Assume there are given classes, a given document, and several classification methods that return confidence levels. It is unlikely that all methods return the same confidence level. To get the best bet on what the confidence really is, BIC computes a combined result using one of the following methods.
The maximum method
In this method, only the maximum confidence level of a class is taken into account. This is the default setting.
Method A | Method B | Result | |
---|---|---|---|
Class A | 88% | 68% | 88% |
Class B | 67% | 60% | 67% |
Class C | 62% | 63% | 63% |
The average method
The average of all confidence levels for a class is taken into account.
Method A | Method B | Result | |
---|---|---|---|
Class A | 88% | 68% | 78% |
Class B | 67% | 60% | 63.5% |
Class C | 62% | 63% | 62.5% |
The weighted distance method
The maximum of all results for all classes is taken as a reference. For each result, BIC calculates the distance to this reference. For each class, the distances are added. This sum is subtracted from the maximum result obtained for that class.

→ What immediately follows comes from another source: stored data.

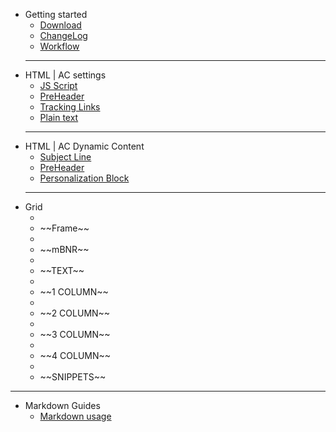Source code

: - <i class="fas fa-rocket"></i> Getting started
  - [Download](download.md)
  - [ChangeLog](changelog.md)
  - [Workflow](workflow.md)
  - - -
- <i class="fas fa-terminal"></i> HTML | AC settings
  - [JS Script](initial_script.md)
  - [PreHeader](pre_header.md)
  - [Tracking Links](tracking_links.md)
  - [Plain text](plain_text.md)
  - - -
- <i class="fas fa-code"></i> HTML | AC Dynamic Content
  - [Subject Line](subject_line.md)
  - [PreHeader](pre_header.md)
  - [Personalization Block](personalization_block.md)
  - - -
- <i class="fas fa-th"></i> Grid
  - <li class="disable"> ~~Frame~~</li>
  - <li class="disable"> ~~mBNR~~</li>
  - <li class="disable"> ~~TEXT~~</li>
  - <li class="disable"> ~~1 COLUMN~~</li>
  - <li class="disable"> ~~2 COLUMN~~</li>
  - <li class="disable"> ~~3 COLUMN~~</li>
  - <li class="disable"> ~~4 COLUMN~~</li>
  - <li class="disable"> ~~SNIPPETS~~</li>
- - -
- Markdown Guides
  - [Markdown usage](_markdown_examples.md)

Method A | Method B | Result | |
---|---|---|---|
Class A | 88 (0) | 68 (20) | 68 = 88 –(0+20) |
Class B | 67 (21) | 60 (28) | 18 = 67 –(21+28) |
Class C | 62 (26) | 63 (25) | 8 = 63 – (28-27) |
In general, the percentage of documents that will be classified is as follows.
Maximum > Average > Weighted Distance
In particular, with the Weighted Distance method, it is highly unlikely that documents are assigned to a class if the class does not get high confidence levels from both methods applied.